MSERV has been described as potentially the most important innovation in pain management since the Patient-Controlled Analgesia (PCA) device over 25 years ago.
It has a remarkable history too, from early stage ideation by a small team of consultant anaesthetists practising at UCLH in NHS and product development with the financial support of Innovate UK and UCL Business. Its innovators teamed with technology specialists Mvine to bring to market a cyber-secure, next-generation digital platform. (Together, they have deployed MSERV into the BT Customer Showcase at Adastral Park, the applied research campus where world-first and world-leading technologies have been created.)
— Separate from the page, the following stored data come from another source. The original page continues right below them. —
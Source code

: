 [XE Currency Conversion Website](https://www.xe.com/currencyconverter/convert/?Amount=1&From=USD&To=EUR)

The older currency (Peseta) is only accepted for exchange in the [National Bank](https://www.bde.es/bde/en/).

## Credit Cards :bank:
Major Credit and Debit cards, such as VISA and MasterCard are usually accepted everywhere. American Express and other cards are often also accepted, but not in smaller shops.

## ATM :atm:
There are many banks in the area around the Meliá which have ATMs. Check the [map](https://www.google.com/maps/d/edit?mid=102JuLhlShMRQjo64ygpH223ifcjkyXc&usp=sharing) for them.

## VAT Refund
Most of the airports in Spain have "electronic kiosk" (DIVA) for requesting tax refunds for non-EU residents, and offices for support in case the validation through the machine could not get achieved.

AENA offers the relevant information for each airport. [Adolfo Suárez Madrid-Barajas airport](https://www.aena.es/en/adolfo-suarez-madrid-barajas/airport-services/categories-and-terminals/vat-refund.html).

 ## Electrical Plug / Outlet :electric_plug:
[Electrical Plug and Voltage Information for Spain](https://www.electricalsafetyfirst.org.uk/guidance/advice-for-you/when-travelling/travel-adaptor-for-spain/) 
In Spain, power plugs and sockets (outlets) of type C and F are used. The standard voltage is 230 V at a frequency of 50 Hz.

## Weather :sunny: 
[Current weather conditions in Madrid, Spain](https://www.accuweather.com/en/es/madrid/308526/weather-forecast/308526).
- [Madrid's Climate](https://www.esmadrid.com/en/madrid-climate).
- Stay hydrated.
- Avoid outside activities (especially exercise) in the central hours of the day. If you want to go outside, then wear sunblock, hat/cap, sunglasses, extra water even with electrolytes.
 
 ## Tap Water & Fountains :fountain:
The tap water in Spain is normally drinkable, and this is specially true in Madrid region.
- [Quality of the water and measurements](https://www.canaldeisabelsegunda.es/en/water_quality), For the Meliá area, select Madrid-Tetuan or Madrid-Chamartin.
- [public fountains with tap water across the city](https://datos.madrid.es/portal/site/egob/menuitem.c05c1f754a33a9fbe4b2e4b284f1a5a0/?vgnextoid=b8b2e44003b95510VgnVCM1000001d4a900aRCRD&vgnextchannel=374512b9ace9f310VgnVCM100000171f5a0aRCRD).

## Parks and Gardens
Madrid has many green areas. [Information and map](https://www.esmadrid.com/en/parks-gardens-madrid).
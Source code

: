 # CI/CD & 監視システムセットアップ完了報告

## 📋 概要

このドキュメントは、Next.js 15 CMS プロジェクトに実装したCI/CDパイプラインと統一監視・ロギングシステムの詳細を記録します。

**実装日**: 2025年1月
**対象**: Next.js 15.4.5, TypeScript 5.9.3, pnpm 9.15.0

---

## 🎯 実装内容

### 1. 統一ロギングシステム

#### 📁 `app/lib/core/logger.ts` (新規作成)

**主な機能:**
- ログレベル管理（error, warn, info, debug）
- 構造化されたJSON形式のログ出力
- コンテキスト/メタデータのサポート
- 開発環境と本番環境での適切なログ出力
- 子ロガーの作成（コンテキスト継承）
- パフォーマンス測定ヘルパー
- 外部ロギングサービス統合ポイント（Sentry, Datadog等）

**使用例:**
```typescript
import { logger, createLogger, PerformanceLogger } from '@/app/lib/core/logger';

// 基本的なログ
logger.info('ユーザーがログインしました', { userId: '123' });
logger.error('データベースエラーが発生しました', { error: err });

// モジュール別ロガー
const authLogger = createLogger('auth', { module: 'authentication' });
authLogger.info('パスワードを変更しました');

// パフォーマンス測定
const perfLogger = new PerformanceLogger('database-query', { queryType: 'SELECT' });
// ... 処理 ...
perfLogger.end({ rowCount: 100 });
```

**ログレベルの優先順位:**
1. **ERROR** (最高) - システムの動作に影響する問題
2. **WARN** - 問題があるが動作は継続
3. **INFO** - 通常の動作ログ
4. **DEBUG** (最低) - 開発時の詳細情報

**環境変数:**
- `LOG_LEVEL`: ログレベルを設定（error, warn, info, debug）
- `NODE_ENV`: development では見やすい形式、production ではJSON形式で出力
The solution enables the accurate reporting of pain scores by patients themselves via a mobile app designed with the help of clinical psychologists.
The pain scores are aggregated and presented to the pain team in the form of analytics and alerts with details displayed on an electronic dashboard. This means that the over- and under- reporting of pain is eliminated, giving the pain team real-time information on patients’ progress and dynamic ward round routes.
It is possible to integrate MSERV with hospital systems such as Epic or Cerner to post pain scores straight into Electronic Patient Records systems as well as to capture patient survey results such as Quality of Recovery 15 (QOR-15) and Commissioning for Quality and Innovation (CQUIN) goals.
MSERV is proactively seeking registration as a Class II Medical Device and also CE Marking, both incredibly important steps towards full commercialisation of this very exciting new innovation coming out of UCL.